The second is compression, which Anthropic calls "compaction": the periodic summarization of older turns, tool outputs, and intermediate reasoning so they can be re-injected as a single condensed block, freeing the active window for new work. Anthropic's own production Claude agent, the post notes, uses compaction to operate over long horizons without losing the shape of the task.
The third is what a preprint posted to arXiv on November 27, 2025 (2511.22729) calls a "memory pointer" pattern. Rather than copying a large tool response into the LLM's context at all, the agent stores the response in a local file or object store and passes the model a pointer (a path, an identifier, a tiny stub) that it can later resolve with a small retrieval call when it actually needs the data. The pattern is framework-agnostic. The paper's authors tested it in a Materials Science workflow where a naive agent design consumed 20.8 million tokens and failed, while the memory-pointer version used 1,234 tokens, a roughly 16,000x reduction, with the paper also reporting about a 7x reduction in a separate comparative experiment. The result is a single case study, not a general benchmark, and the paper is a preprint without established peer review. It is also, in absolute terms, the most concrete quantified result in the new infrastructure layer.

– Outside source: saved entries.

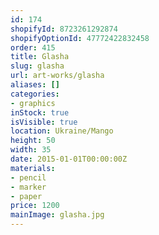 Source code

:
 ```yaml
---
id: 174
shopifyId: 8723261292874
shopifyOptionId: 47772422832458
order: 415
title: Glasha
slug: glasha
url: art-works/glasha
aliases: []
categories:
- graphics
inStock: true
isVisible: true
location: Ukraine/Mango
height: 50
width: 35
date: 2015-01-01T00:00:00Z
materials:
- pencil
- marker
- paper
price: 1200
mainImage: glasha.jpg
---
```

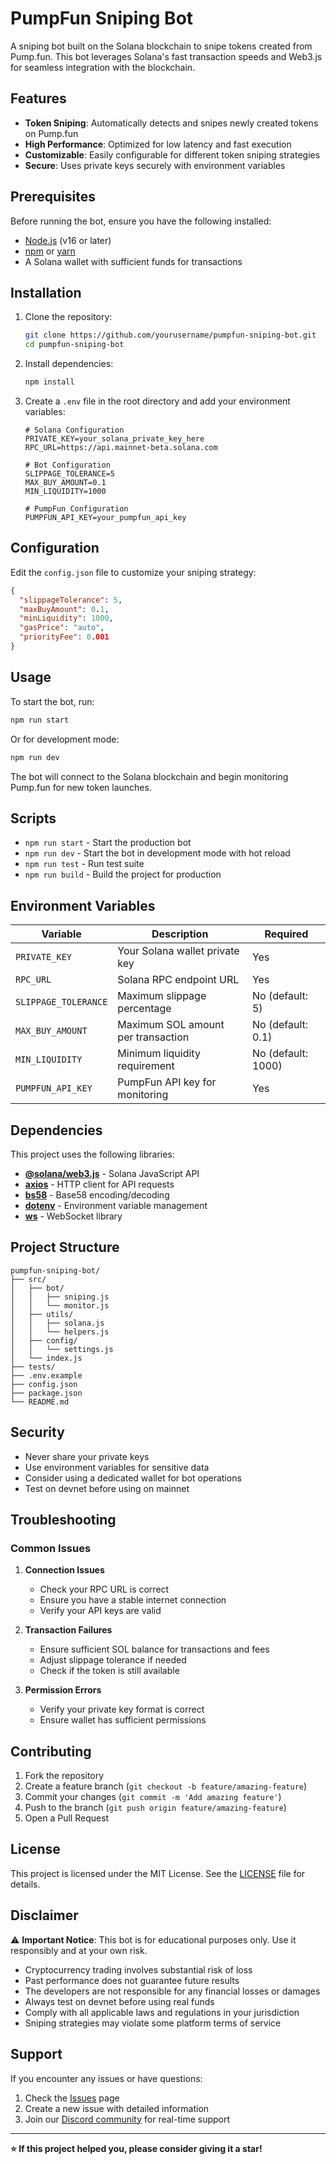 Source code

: # PumpFun Sniping Bot

A sniping bot built on the Solana blockchain to snipe tokens created from Pump.fun. This bot leverages Solana's fast transaction speeds and Web3.js for seamless integration with the blockchain.

## Features

- **Token Sniping**: Automatically detects and snipes newly created tokens on Pump.fun
- **High Performance**: Optimized for low latency and fast execution
- **Customizable**: Easily configurable for different token sniping strategies
- **Secure**: Uses private keys securely with environment variables

## Prerequisites

Before running the bot, ensure you have the following installed:

- [Node.js](https://nodejs.org/) (v16 or later)
- [npm](https://www.npmjs.com/) or [yarn](https://yarnpkg.com/)
- A Solana wallet with sufficient funds for transactions

## Installation

1. Clone the repository:

   ```bash
   git clone https://github.com/yourusername/pumpfun-sniping-bot.git
   cd pumpfun-sniping-bot
   ```

2. Install dependencies:

   ```bash
   npm install
   ```

3. Create a `.env` file in the root directory and add your environment variables:

   ```env
   # Solana Configuration
   PRIVATE_KEY=your_solana_private_key_here
   RPC_URL=https://api.mainnet-beta.solana.com
   
   # Bot Configuration
   SLIPPAGE_TOLERANCE=5
   MAX_BUY_AMOUNT=0.1
   MIN_LIQUIDITY=1000
   
   # PumpFun Configuration
   PUMPFUN_API_KEY=your_pumpfun_api_key
   ```

## Configuration

Edit the `config.json` file to customize your sniping strategy:

```json
{
  "slippageTolerance": 5,
  "maxBuyAmount": 0.1,
  "minLiquidity": 1000,
  "gasPrice": "auto",
  "priorityFee": 0.001
}
```

## Usage

To start the bot, run:

```bash
npm run start
```

Or for development mode:

```bash
npm run dev
```

The bot will connect to the Solana blockchain and begin monitoring Pump.fun for new token launches.

## Scripts

- `npm run start` - Start the production bot
- `npm run dev` - Start the bot in development mode with hot reload
- `npm run test` - Run test suite
- `npm run build` - Build the project for production

## Environment Variables

| Variable | Description | Required |
|----------|-------------|----------|
| `PRIVATE_KEY` | Your Solana wallet private key | Yes |
| `RPC_URL` | Solana RPC endpoint URL | Yes |
| `SLIPPAGE_TOLERANCE` | Maximum slippage percentage | No (default: 5) |
| `MAX_BUY_AMOUNT` | Maximum SOL amount per transaction | No (default: 0.1) |
| `MIN_LIQUIDITY` | Minimum liquidity requirement | No (default: 1000) |
| `PUMPFUN_API_KEY` | PumpFun API key for monitoring | Yes |

## Dependencies

This project uses the following libraries:

- **[@solana/web3.js](https://www.npmjs.com/package/@solana/web3.js)** - Solana JavaScript API
- **[axios](https://www.npmjs.com/package/axios)** - HTTP client for API requests
- **[bs58](https://www.npmjs.com/package/bs58)** - Base58 encoding/decoding
- **[dotenv](https://www.npmjs.com/package/dotenv)** - Environment variable management
- **[ws](https://www.npmjs.com/package/ws)** - WebSocket library

## Project Structure

```
pumpfun-sniping-bot/
├── src/
│   ├── bot/
│   │   ├── sniping.js
│   │   └── monitor.js
│   ├── utils/
│   │   ├── solana.js
│   │   └── helpers.js
│   ├── config/
│   │   └── settings.js
│   └── index.js
├── tests/
├── .env.example
├── config.json
├── package.json
└── README.md
```

## Security

- Never share your private keys
- Use environment variables for sensitive data
- Consider using a dedicated wallet for bot operations
- Test on devnet before using on mainnet

## Troubleshooting

### Common Issues

1. **Connection Issues**
   - Check your RPC URL is correct
   - Ensure you have a stable internet connection
   - Verify your API keys are valid

2. **Transaction Failures**
   - Ensure sufficient SOL balance for transactions and fees
   - Adjust slippage tolerance if needed
   - Check if the token is still available

3. **Permission Errors**
   - Verify your private key format is correct
   - Ensure wallet has sufficient permissions

## Contributing

1. Fork the repository
2. Create a feature branch (`git checkout -b feature/amazing-feature`)
3. Commit your changes (`git commit -m 'Add amazing feature'`)
4. Push to the branch (`git push origin feature/amazing-feature`)
5. Open a Pull Request

## License

This project is licensed under the MIT License. See the [LICENSE](LICENSE) file for details.

## Disclaimer

⚠️ **Important Notice**: This bot is for educational purposes only. Use it responsibly and at your own risk. 

- Cryptocurrency trading involves substantial risk of loss
- Past performance does not guarantee future results
- The developers are not responsible for any financial losses or damages
- Always test on devnet before using real funds
- Comply with all applicable laws and regulations in your jurisdiction
- Sniping strategies may violate some platform terms of service

## Support

If you encounter any issues or have questions:

1. Check the [Issues](https://github.com/yourusername/pumpfun-sniping-bot/issues) page
2. Create a new issue with detailed information
3. Join our [Discord community](https://discord.gg/your-server) for real-time support

---

**⭐ If this project helped you, please consider giving it a star!**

The pattern is already shipping in production code. A post on AWS's dev.to blog walks through a working implementation using Strands Agents, the open source agent framework Amazon released, that keeps a 145KB response out of the LLM's context window entirely. The same post notes that the pattern works with LangGraph, the agent framework from LangChain, and AutoGen, Microsoft's multi-agent framework, and links to a published code sample under aws-samples/sample-why-agents-fail, titled with the failure mode it is designed to prevent.
The picture that emerges is a quiet shift in where the engineering effort for production agents actually goes. The model is the easy part. The hard part is the harness around the model: how state is partitioned across sub-agents, when and how it is compressed, and which results are pointers versus which results are copied into the active context. Anthropic's post, the arXiv preprint, the AWS implementation, and StackOne's taxonomy of failure patterns are all reaching for the same underlying insight: prompt engineering, on its own, was the wrong abstraction for a workload where the model accumulates state across many tool calls and many turns, and where the budget for that state is a hard, finite number of tokens per inference.
The thing to watch over the next two quarters is whether the framework vendors start shipping these patterns as defaults. Strands Agents, LangGraph, and the Anthropic SDK all expose some version of sub-agent isolation, compaction, and memory pointers today. None of them make those the default for a freshly scaffolded agent. When that changes, the 88% number is the one that will move. Until then, expect more late-night incidents where a working demo and a broken production agent differ by nothing but the size of the context the agent had to carry.